If a line of the material holds the string "undefined", it counts; report the number of such lines alone.
^^^^^^^^
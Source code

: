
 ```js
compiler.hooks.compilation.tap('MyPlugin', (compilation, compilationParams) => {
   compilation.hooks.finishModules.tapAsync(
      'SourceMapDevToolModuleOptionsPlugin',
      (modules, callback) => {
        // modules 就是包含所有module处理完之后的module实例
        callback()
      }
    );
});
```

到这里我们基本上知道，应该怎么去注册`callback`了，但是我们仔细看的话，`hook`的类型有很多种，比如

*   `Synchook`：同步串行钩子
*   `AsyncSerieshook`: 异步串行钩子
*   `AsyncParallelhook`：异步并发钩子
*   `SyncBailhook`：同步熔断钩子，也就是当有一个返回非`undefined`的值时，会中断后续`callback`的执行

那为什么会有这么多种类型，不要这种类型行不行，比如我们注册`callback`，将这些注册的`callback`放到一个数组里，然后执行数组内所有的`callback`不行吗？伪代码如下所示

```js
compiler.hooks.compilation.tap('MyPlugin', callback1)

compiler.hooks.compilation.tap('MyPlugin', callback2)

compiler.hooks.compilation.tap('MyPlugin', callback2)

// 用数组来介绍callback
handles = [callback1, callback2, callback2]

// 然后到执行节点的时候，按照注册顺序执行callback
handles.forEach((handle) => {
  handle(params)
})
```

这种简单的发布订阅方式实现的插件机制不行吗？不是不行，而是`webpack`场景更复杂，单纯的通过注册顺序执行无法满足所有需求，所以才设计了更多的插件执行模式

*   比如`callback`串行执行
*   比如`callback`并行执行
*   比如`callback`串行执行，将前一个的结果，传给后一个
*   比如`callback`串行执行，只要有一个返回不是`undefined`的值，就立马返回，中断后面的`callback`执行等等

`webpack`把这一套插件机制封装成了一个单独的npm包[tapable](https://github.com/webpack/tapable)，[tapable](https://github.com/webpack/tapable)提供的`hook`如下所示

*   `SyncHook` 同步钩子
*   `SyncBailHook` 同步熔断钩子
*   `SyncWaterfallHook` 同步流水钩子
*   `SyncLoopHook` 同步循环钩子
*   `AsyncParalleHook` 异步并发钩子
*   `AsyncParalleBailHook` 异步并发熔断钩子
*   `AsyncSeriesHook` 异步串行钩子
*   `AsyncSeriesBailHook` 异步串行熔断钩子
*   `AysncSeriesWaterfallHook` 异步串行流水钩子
^^^^^^^^
* _Answer box_:
2